#### [WORK INSTRUCTIONS]
Your answer must be the lines from the first one in the material through the line with "along the bounding box.", retyped exactly and with no pictures.

#### [MATERIAL FOR THIS TASK]

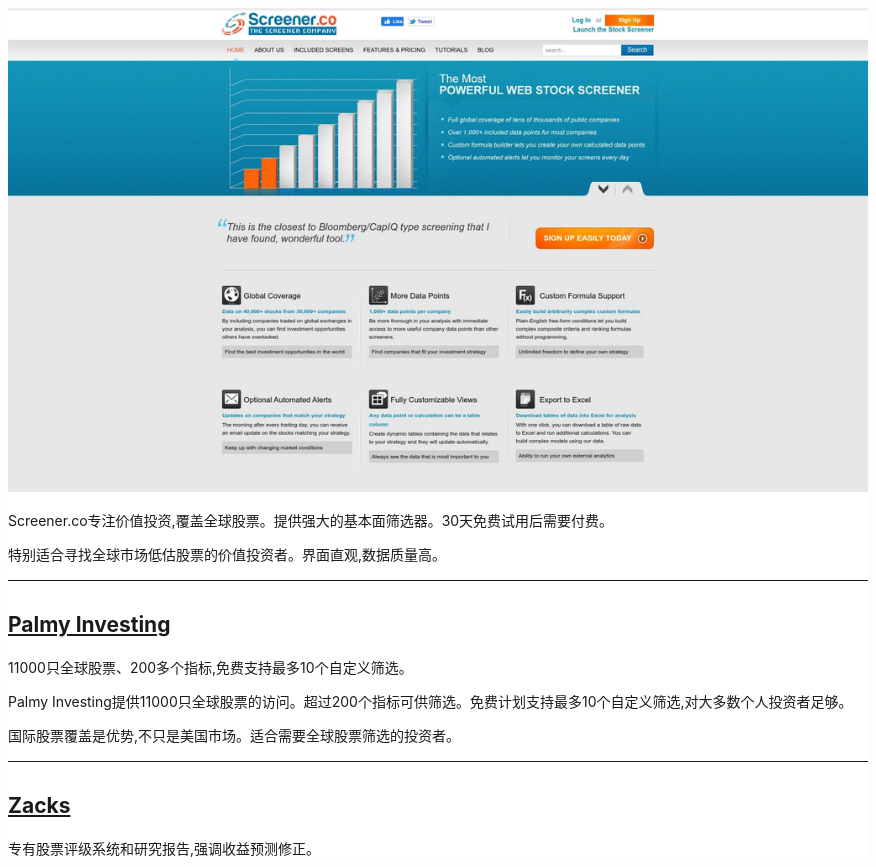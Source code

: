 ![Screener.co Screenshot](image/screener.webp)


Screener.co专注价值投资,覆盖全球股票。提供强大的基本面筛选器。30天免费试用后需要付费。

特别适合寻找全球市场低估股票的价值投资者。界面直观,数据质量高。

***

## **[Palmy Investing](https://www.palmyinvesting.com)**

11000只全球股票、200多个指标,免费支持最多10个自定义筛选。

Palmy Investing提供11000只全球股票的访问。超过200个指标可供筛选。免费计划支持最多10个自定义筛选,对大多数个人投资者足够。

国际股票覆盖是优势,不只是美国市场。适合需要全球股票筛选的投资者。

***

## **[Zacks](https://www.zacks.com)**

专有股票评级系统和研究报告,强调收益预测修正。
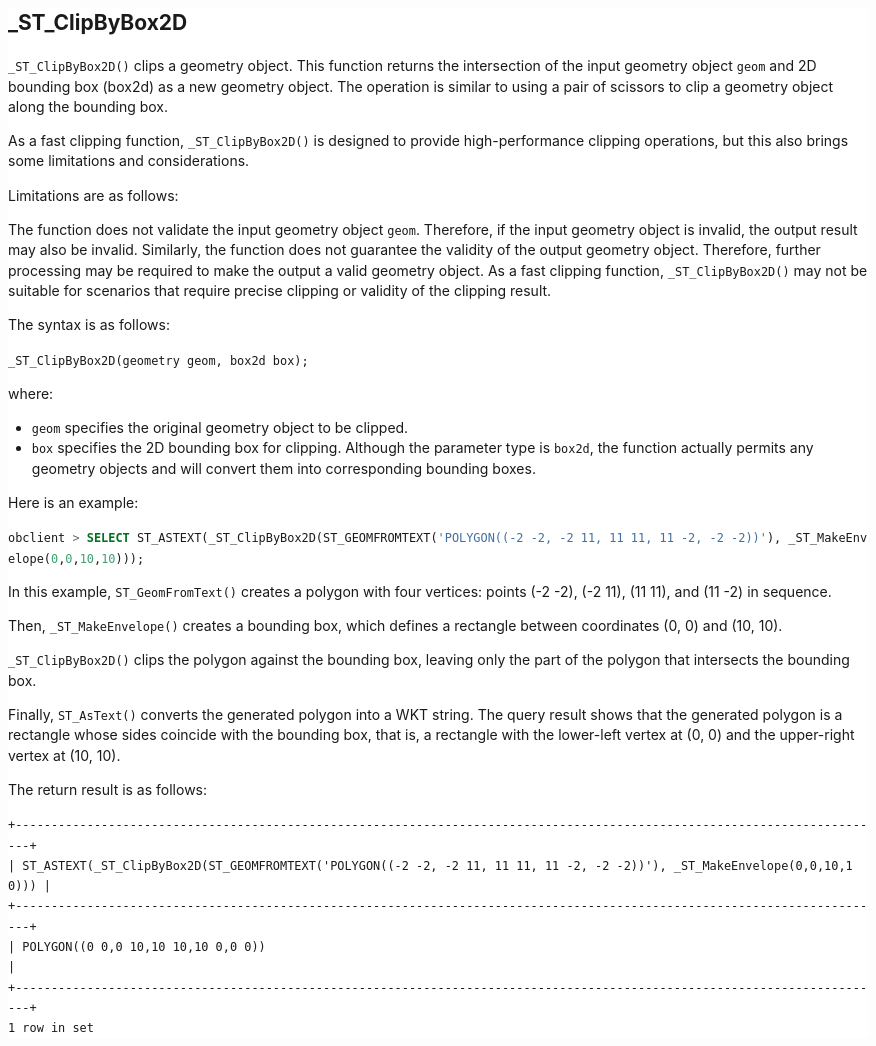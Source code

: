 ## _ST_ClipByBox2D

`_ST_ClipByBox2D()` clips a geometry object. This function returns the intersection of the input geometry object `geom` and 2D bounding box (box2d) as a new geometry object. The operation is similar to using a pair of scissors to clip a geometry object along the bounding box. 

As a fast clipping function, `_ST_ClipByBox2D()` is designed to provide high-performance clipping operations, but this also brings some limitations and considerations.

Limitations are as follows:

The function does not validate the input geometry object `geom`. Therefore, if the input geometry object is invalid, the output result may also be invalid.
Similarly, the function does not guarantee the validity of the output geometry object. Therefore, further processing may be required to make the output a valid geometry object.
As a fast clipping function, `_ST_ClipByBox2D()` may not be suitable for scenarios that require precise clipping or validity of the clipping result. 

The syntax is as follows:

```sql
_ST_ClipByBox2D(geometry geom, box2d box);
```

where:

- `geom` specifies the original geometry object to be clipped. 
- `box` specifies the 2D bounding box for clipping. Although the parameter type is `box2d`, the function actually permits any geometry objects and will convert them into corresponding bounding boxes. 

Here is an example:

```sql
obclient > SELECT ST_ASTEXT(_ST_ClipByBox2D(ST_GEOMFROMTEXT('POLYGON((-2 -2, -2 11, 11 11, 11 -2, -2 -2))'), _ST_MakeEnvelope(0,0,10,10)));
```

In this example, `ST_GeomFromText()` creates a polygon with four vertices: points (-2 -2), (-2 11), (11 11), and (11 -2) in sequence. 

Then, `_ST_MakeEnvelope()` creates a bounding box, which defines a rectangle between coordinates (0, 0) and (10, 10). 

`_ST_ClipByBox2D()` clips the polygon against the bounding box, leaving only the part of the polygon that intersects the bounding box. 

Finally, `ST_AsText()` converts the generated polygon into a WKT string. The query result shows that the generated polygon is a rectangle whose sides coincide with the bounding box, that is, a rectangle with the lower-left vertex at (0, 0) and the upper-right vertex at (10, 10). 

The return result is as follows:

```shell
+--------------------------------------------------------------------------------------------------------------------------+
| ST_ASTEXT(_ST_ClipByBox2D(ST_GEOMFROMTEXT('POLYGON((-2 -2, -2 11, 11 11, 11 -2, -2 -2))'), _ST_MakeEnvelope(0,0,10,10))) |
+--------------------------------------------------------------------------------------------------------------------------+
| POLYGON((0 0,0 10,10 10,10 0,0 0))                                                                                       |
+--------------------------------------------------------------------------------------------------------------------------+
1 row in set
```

#### [EXPECTED OUTPUT]
Source code

: ![Screener.co Screenshot](image/screener.webp)


Screener.co专注价值投资,覆盖全球股票。提供强大的基本面筛选器。30天免费试用后需要付费。

特别适合寻找全球市场低估股票的价值投资者。界面直观,数据质量高。

***

## **[Palmy Investing](https://www.palmyinvesting.com)**

11000只全球股票、200多个指标,免费支持最多10个自定义筛选。

Palmy Investing提供11000只全球股票的访问。超过200个指标可供筛选。免费计划支持最多10个自定义筛选,对大多数个人投资者足够。

国际股票覆盖是优势,不只是美国市场。适合需要全球股票筛选的投资者。

***

## **[Zacks](https://www.zacks.com)**

专有股票评级系统和研究报告,强调收益预测修正。
Source code

: ## _ST_ClipByBox2D

`_ST_ClipByBox2D()` clips a geometry object. This function returns the intersection of the input geometry object `geom` and 2D bounding box (box2d) as a new geometry object. The operation is similar to using a pair of scissors to clip a geometry object along the bounding box. 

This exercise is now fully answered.